The string "Tipo" appears in some lines of the entries that follow; copy each such line.

============================================================

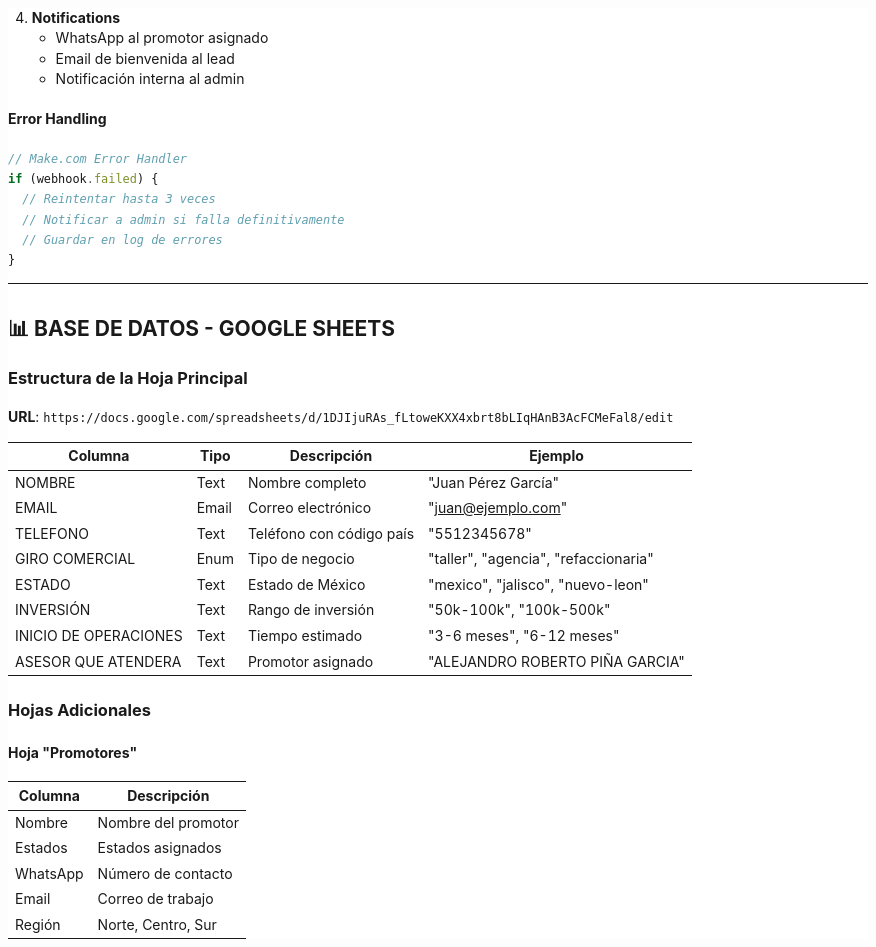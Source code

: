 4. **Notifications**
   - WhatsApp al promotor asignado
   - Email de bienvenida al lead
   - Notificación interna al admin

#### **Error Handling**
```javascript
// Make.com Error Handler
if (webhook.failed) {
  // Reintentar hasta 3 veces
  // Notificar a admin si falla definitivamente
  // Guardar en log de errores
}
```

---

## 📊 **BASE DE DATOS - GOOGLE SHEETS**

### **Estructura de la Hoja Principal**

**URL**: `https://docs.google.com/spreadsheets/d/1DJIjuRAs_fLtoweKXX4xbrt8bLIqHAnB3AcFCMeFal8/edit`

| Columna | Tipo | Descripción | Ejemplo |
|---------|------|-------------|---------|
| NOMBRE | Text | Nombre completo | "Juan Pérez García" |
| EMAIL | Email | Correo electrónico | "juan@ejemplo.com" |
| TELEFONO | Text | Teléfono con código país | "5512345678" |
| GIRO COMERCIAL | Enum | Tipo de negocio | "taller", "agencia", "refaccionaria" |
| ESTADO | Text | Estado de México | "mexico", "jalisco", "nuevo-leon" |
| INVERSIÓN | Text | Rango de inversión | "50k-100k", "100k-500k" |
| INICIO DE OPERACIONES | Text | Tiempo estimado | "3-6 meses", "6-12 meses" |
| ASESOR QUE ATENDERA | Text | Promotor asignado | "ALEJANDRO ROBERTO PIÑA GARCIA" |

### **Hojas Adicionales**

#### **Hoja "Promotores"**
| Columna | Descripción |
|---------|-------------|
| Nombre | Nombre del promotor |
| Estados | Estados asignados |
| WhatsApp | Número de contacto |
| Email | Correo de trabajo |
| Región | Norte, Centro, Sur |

============================================================

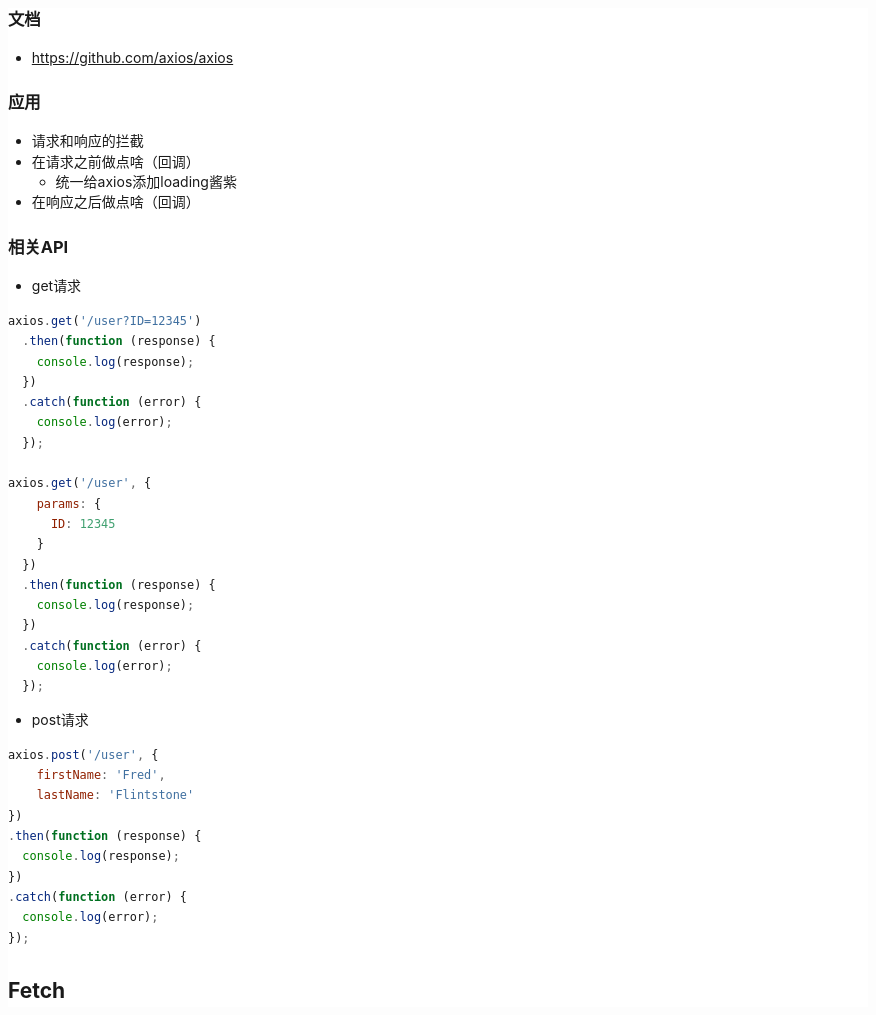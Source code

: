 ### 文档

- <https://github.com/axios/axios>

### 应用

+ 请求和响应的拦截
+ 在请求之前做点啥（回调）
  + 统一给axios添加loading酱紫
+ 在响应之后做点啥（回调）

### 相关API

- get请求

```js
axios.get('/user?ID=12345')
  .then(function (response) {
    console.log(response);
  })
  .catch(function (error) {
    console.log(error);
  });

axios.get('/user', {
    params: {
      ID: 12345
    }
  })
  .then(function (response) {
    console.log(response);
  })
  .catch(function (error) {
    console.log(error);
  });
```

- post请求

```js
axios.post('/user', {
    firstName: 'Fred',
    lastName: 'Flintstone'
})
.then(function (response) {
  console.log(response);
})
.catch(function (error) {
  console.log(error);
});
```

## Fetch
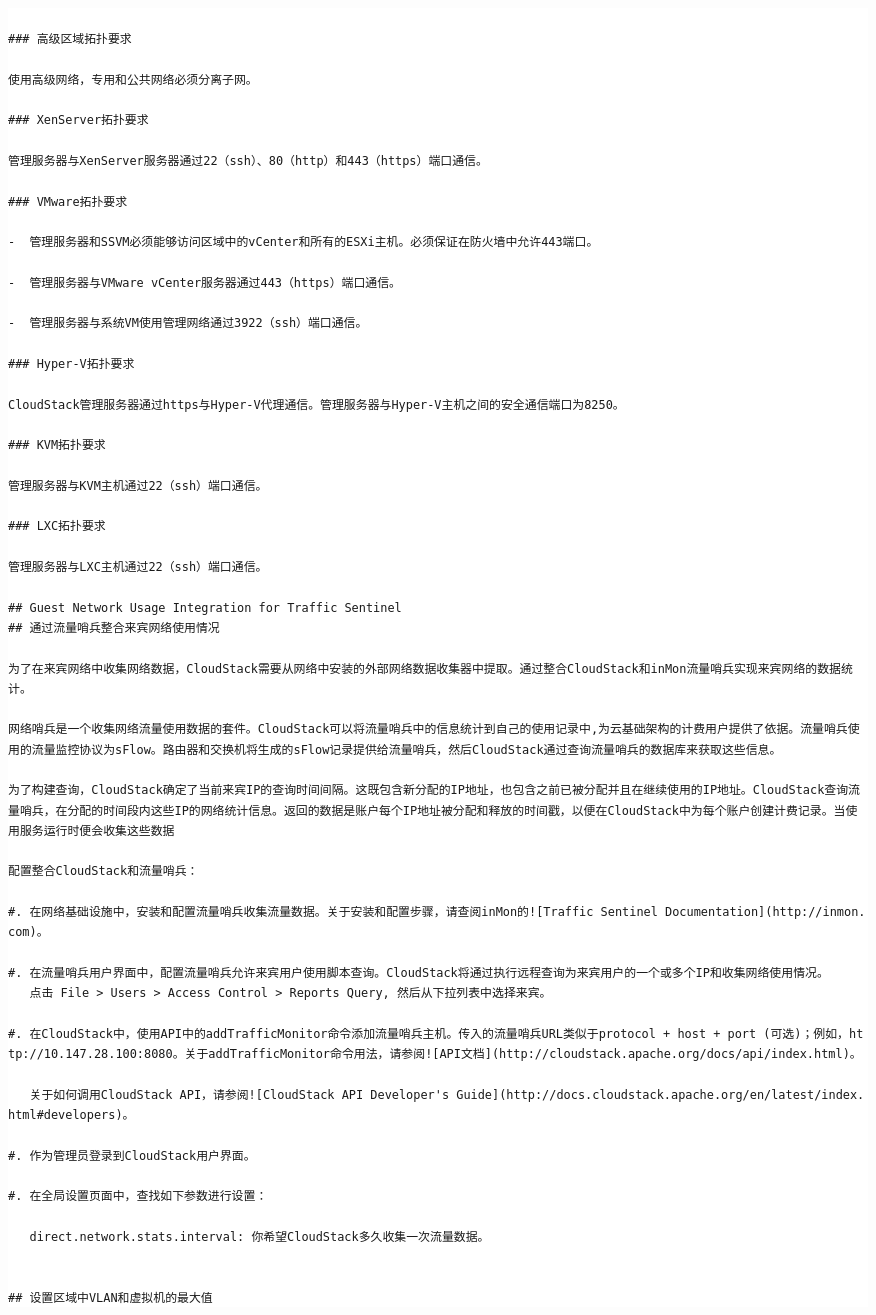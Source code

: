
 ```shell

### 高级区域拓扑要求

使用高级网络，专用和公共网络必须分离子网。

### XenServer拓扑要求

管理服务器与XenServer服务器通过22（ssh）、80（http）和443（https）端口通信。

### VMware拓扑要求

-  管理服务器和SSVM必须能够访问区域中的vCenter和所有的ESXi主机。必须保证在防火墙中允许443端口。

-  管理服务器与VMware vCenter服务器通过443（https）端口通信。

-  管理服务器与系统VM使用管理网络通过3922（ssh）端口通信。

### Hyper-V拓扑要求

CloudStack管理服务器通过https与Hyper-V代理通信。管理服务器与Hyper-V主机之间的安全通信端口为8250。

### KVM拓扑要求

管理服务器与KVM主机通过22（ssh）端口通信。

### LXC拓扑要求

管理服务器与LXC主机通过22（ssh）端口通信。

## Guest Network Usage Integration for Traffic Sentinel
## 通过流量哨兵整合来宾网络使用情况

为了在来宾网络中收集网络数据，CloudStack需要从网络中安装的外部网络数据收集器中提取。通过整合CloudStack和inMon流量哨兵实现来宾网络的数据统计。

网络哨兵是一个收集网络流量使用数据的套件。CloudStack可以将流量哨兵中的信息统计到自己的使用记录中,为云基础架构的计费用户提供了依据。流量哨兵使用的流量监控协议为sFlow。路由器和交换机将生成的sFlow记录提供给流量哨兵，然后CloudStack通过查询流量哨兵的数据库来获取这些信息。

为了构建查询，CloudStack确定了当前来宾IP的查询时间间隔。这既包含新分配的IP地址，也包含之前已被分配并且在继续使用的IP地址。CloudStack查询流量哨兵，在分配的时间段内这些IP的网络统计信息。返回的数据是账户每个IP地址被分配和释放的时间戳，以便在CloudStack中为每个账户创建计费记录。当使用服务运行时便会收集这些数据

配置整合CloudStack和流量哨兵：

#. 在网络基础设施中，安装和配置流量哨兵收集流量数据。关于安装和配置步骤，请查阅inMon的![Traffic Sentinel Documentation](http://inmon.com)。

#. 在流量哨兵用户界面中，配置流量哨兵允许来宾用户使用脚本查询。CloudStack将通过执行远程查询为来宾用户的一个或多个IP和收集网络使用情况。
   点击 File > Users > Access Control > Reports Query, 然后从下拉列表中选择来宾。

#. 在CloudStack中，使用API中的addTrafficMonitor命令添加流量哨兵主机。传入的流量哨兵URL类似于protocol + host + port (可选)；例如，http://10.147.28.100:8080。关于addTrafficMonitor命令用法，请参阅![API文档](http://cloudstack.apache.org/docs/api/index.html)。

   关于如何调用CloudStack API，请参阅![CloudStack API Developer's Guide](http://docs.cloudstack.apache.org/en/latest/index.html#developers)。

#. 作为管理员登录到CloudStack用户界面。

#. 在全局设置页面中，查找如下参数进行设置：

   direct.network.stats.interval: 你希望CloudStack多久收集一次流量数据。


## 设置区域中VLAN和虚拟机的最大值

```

============================================================

# Answer box:
| Columna | Tipo | Descripción | Ejemplo |
| GIRO COMERCIAL | Enum | Tipo de negocio | "taller", "agencia", "refaccionaria" |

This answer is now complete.